Material for this task
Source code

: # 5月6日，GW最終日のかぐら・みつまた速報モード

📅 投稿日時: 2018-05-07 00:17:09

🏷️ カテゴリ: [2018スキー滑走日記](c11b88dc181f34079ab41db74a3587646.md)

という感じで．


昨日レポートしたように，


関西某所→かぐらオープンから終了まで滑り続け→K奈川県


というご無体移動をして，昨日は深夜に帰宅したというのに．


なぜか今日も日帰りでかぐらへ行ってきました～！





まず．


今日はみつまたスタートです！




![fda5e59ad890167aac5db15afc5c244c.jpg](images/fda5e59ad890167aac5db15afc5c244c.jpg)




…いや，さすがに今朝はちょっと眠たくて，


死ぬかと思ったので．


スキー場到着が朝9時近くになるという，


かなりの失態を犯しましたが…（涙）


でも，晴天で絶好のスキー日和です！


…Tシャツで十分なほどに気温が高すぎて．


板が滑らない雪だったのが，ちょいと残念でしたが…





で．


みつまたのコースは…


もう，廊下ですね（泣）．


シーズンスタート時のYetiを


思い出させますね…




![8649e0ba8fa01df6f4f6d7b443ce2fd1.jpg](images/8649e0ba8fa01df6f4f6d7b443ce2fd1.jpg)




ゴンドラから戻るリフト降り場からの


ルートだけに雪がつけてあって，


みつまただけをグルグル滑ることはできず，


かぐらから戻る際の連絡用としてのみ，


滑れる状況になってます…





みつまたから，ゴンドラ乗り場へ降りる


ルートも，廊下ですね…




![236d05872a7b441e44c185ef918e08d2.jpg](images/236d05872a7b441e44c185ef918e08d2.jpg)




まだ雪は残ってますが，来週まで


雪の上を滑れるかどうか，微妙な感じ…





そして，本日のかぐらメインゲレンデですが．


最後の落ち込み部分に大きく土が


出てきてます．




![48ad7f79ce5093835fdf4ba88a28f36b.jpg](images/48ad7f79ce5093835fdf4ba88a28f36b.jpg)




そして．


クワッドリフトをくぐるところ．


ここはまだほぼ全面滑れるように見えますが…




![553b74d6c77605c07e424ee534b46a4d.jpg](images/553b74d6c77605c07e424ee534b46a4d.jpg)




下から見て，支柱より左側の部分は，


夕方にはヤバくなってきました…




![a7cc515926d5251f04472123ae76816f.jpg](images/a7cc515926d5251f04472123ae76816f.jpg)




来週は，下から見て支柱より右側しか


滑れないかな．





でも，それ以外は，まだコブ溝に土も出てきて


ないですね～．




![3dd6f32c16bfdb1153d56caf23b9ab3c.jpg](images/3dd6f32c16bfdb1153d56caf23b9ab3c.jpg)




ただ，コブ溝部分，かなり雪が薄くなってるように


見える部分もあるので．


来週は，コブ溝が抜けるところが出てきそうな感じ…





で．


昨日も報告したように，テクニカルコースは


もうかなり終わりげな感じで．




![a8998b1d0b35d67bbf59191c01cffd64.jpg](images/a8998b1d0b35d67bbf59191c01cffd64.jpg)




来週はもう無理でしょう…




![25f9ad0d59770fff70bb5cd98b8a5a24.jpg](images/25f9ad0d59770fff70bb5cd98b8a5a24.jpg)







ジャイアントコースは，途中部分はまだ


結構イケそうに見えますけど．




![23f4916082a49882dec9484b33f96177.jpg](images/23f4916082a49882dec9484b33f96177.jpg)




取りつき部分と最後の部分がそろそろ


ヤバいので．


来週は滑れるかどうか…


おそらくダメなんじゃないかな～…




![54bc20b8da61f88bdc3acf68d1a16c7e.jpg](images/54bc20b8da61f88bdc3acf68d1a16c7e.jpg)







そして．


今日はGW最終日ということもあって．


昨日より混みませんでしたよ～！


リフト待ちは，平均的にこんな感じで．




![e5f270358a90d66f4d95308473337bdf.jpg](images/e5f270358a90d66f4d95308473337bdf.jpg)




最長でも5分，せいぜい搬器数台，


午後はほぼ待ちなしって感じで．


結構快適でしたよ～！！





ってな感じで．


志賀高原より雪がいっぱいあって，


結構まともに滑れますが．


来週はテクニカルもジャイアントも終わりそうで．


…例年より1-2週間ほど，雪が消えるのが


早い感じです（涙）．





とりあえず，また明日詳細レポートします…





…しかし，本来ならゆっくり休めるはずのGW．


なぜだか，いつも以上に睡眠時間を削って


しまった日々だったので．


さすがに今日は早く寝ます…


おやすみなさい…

--

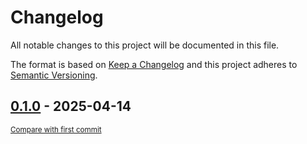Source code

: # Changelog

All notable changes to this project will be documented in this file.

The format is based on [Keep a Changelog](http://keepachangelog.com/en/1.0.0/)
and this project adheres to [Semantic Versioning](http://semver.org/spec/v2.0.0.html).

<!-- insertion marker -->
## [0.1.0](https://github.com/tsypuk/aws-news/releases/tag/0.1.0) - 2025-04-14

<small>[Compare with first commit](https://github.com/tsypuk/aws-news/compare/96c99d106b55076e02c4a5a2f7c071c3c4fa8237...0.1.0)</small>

* * *

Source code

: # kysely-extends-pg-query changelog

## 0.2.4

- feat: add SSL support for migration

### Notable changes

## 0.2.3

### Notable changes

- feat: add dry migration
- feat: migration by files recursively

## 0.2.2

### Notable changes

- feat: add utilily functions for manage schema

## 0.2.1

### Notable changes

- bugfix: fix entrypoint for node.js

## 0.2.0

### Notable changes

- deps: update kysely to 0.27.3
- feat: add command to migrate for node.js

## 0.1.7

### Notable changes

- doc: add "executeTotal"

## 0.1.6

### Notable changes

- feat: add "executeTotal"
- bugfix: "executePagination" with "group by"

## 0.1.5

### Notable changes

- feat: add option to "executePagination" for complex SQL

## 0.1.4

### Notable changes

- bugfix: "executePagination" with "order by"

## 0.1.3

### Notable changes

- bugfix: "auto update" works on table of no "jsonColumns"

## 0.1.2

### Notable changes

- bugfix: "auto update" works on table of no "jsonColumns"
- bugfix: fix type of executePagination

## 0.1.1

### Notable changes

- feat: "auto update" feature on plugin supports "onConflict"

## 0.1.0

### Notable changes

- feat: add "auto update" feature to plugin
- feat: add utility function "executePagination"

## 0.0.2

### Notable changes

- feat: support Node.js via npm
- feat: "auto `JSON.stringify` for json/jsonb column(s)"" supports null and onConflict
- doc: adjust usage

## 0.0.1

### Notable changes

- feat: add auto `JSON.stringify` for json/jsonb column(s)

What you have to do
A bare number is expected: how many lines above contain the word "onConflict"?

Result for this exercise
2